Task to complete: Only lines containing "Սրբություն" are wanted from the data below. Copy those lines.

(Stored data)

------------------------------------------------------------

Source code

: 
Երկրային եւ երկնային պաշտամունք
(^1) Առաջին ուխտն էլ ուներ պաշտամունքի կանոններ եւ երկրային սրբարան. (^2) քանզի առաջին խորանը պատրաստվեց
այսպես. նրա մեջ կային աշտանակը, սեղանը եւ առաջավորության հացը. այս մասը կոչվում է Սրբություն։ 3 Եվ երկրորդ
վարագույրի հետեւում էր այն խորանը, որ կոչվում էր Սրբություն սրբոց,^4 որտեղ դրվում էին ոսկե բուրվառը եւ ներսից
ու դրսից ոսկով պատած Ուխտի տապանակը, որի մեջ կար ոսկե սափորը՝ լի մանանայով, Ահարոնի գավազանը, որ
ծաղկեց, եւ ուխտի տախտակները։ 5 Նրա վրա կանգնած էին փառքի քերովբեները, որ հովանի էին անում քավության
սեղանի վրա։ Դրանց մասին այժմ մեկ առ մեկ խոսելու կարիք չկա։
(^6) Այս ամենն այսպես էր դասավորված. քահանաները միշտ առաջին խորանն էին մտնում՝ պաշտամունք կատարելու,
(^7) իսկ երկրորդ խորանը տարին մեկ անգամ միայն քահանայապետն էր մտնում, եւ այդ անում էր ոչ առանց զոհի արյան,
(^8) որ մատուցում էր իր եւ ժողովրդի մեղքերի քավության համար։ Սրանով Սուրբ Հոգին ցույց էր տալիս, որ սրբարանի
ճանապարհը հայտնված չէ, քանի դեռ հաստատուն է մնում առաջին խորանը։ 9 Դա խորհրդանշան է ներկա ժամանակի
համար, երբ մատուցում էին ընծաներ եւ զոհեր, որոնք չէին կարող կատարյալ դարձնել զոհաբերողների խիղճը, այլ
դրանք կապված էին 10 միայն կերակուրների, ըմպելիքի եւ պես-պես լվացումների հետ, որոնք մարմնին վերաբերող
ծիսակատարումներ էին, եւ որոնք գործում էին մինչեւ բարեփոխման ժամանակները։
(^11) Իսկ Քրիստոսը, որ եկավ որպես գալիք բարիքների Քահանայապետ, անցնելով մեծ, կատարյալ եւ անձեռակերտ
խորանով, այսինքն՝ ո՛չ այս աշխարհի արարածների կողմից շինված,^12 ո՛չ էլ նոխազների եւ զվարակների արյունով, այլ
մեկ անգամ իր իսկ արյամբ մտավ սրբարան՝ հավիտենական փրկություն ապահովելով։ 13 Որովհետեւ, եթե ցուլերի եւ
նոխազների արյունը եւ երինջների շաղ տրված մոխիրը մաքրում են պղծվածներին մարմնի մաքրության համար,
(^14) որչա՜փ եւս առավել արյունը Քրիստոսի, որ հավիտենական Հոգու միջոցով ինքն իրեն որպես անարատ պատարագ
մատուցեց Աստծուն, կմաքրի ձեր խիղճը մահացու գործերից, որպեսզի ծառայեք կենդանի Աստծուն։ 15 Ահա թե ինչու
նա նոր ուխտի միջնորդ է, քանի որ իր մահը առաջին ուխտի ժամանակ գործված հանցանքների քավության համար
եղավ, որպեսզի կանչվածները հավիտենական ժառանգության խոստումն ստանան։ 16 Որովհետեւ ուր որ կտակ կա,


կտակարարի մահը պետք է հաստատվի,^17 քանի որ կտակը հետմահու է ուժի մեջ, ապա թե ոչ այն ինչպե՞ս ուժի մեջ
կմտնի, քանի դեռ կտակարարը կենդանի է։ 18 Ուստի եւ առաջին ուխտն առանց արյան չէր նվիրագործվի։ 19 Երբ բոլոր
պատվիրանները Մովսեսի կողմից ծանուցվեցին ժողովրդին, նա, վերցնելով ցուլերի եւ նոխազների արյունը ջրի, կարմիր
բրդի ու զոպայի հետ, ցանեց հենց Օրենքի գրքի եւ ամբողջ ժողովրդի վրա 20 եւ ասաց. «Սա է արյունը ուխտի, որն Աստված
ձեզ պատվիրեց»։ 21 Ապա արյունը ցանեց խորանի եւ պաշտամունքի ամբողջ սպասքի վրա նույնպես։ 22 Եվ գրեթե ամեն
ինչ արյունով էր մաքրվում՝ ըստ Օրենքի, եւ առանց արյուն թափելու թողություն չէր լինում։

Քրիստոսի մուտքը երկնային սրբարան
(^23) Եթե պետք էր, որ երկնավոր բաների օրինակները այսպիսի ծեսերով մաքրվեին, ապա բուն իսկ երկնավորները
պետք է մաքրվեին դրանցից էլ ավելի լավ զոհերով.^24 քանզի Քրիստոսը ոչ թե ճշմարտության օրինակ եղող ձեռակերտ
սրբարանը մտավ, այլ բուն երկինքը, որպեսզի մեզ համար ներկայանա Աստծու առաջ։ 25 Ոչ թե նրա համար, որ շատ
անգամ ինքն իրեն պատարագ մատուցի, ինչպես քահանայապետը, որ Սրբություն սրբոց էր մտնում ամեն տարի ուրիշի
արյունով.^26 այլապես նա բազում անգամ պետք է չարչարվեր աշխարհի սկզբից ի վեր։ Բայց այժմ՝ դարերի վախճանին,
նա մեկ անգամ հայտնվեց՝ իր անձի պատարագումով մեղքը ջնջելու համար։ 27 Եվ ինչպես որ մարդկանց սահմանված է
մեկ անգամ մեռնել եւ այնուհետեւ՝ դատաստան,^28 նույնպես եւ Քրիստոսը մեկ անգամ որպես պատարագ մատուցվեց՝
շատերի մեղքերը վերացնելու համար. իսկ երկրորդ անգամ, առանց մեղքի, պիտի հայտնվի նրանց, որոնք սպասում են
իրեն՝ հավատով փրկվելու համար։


------------------------------------------------------------

Response to this exercise:
այսպես. նրա մեջ կային աշտանակը, սեղանը եւ առաջավորության հացը. այս մասը կոչվում է Սրբություն։ 3 Եվ երկրորդ
վարագույրի հետեւում էր այն խորանը, որ կոչվում էր Սրբություն սրբոց,^4 որտեղ դրվում էին ոսկե բուրվառը եւ ներսից
անգամ ինքն իրեն պատարագ մատուցի, ինչպես քահանայապետը, որ Սրբություն սրբոց էր մտնում ամեն տարի ուրիշի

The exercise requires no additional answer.